THE INPUT:
· · · · · · ·

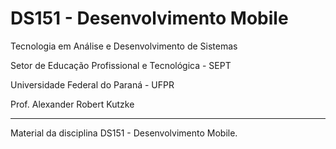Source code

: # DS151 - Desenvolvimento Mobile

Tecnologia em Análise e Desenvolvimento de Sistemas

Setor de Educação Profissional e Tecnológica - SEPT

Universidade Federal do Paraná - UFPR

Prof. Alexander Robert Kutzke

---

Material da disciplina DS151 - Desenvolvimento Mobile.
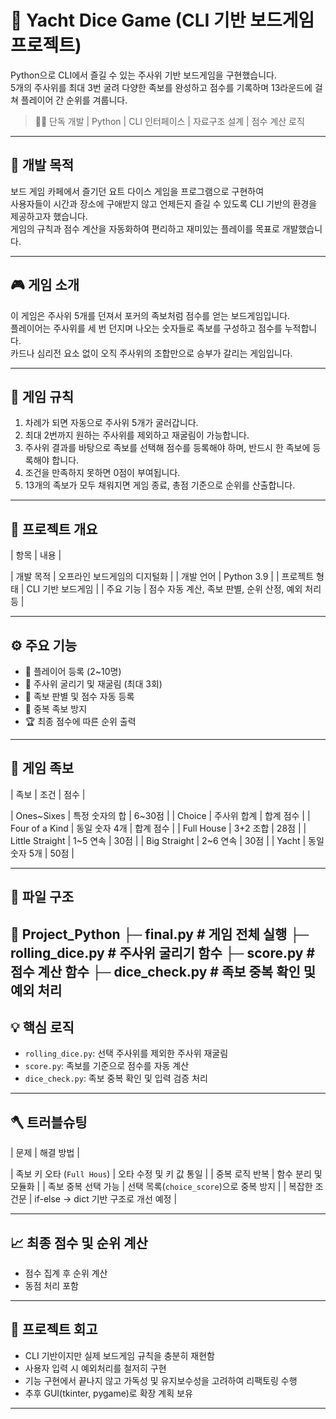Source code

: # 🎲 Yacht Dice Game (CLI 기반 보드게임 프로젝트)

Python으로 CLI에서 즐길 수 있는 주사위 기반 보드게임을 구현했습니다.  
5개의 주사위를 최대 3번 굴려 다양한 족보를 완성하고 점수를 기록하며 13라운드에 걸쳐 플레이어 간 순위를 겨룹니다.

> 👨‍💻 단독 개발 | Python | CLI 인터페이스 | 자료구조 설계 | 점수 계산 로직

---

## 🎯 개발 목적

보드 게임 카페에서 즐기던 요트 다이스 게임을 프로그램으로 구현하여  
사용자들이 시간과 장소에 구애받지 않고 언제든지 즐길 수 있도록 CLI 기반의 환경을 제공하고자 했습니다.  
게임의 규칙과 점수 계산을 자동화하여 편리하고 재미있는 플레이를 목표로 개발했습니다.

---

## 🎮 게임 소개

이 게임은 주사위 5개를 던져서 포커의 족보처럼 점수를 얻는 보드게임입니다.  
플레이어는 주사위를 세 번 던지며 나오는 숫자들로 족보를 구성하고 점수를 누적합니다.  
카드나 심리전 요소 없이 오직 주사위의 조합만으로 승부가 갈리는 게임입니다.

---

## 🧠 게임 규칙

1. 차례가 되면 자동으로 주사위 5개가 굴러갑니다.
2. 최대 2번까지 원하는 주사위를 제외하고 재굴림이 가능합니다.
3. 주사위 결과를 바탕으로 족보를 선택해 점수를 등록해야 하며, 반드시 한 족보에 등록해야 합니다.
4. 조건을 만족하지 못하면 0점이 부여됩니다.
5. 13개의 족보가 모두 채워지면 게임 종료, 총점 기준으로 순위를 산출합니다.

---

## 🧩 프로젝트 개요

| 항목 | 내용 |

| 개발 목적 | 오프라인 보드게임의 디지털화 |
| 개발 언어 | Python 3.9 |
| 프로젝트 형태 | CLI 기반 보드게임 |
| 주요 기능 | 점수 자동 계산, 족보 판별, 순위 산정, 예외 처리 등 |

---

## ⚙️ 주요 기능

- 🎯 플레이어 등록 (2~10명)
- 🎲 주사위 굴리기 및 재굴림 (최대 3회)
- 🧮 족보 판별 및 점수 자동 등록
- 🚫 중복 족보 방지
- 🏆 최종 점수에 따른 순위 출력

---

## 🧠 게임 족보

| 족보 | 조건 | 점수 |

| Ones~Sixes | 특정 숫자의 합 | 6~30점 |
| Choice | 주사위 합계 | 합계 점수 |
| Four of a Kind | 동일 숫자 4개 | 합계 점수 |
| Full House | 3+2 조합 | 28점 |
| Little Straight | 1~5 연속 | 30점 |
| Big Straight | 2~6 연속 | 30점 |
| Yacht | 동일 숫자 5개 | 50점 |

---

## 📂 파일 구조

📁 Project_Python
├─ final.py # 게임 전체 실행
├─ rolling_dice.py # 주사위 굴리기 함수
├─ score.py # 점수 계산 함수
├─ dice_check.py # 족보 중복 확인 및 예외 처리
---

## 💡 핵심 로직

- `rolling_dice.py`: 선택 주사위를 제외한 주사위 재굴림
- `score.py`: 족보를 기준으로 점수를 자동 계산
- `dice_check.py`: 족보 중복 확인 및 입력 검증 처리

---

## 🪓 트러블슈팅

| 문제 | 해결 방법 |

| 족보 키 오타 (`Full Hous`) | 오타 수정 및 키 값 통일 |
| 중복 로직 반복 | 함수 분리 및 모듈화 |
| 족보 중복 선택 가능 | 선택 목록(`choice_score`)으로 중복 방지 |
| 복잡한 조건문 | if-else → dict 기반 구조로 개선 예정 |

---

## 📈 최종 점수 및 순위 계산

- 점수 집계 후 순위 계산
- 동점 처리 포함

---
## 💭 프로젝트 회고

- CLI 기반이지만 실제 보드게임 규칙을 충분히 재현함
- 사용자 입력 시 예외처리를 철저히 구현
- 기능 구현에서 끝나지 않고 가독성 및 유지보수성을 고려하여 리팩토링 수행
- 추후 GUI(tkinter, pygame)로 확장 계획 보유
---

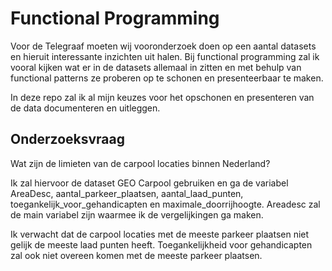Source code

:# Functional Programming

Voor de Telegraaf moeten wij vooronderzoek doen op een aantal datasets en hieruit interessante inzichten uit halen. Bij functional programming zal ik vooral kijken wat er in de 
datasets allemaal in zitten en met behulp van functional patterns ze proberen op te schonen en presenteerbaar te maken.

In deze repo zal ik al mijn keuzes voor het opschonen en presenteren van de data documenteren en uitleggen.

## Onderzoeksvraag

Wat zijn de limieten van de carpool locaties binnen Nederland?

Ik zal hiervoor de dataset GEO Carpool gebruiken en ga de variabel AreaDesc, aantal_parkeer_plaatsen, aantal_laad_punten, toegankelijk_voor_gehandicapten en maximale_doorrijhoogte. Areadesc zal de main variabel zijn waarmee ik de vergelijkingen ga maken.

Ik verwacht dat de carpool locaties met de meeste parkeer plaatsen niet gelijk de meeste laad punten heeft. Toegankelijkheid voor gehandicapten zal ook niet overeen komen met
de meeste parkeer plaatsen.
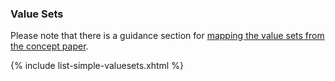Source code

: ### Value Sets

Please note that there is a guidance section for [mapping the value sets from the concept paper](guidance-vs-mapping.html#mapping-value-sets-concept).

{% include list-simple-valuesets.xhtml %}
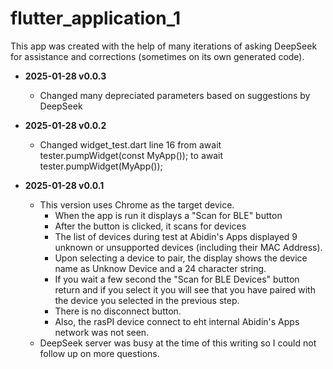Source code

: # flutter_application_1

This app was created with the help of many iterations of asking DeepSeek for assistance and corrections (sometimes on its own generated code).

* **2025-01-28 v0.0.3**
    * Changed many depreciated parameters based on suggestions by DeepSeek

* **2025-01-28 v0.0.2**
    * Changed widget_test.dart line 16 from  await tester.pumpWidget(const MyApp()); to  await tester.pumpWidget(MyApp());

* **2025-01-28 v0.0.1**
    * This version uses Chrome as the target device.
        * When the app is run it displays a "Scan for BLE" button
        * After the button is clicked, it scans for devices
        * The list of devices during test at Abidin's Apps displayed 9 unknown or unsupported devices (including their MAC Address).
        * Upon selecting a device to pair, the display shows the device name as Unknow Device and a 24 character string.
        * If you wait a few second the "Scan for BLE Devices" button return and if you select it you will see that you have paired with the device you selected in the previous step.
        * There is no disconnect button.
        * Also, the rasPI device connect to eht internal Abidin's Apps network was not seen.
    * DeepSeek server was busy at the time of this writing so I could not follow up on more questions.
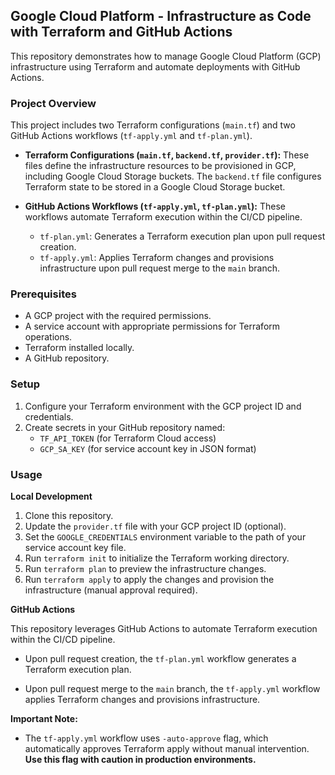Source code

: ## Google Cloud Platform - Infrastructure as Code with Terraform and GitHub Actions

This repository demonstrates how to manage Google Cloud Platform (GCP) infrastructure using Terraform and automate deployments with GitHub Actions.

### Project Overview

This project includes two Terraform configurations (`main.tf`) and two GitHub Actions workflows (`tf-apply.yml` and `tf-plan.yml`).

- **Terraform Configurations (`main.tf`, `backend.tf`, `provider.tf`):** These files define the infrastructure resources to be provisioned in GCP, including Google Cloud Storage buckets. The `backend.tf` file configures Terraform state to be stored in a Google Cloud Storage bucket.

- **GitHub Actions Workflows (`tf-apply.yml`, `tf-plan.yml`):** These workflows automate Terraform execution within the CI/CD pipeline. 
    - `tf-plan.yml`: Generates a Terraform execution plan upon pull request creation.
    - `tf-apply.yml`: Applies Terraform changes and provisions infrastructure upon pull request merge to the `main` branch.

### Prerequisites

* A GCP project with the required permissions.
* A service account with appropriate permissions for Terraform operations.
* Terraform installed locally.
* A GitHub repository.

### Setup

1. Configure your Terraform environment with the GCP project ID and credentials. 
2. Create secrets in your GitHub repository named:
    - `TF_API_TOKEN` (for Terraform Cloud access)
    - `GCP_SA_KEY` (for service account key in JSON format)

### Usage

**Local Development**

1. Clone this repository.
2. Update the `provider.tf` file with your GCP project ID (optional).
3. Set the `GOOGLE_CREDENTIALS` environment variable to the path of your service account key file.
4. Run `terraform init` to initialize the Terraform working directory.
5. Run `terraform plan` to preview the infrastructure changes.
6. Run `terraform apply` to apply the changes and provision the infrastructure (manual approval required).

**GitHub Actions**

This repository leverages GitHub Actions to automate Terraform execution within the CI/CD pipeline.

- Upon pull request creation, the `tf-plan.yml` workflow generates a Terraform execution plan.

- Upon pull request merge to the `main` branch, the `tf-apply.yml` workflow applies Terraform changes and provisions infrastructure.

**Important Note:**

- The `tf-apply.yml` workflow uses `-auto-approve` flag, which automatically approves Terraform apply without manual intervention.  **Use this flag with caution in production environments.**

· · · · · · ·

EXERCISE: Exactly as they stand, set down the lines from the start of the material through the line with "Python으로 CLI에서 즐길 수 있는 주사위 기반 보드게임을 구현했습니다.", both ends included, omitting the pictures.

WRITTEN SOLUTION:
Source code

: # DS151 - Desenvolvimento Mobile

Tecnologia em Análise e Desenvolvimento de Sistemas

Setor de Educação Profissional e Tecnológica - SEPT

Universidade Federal do Paraná - UFPR

Prof. Alexander Robert Kutzke

---

Material da disciplina DS151 - Desenvolvimento Mobile.
Source code

: # 🎲 Yacht Dice Game (CLI 기반 보드게임 프로젝트)

Python으로 CLI에서 즐길 수 있는 주사위 기반 보드게임을 구현했습니다.  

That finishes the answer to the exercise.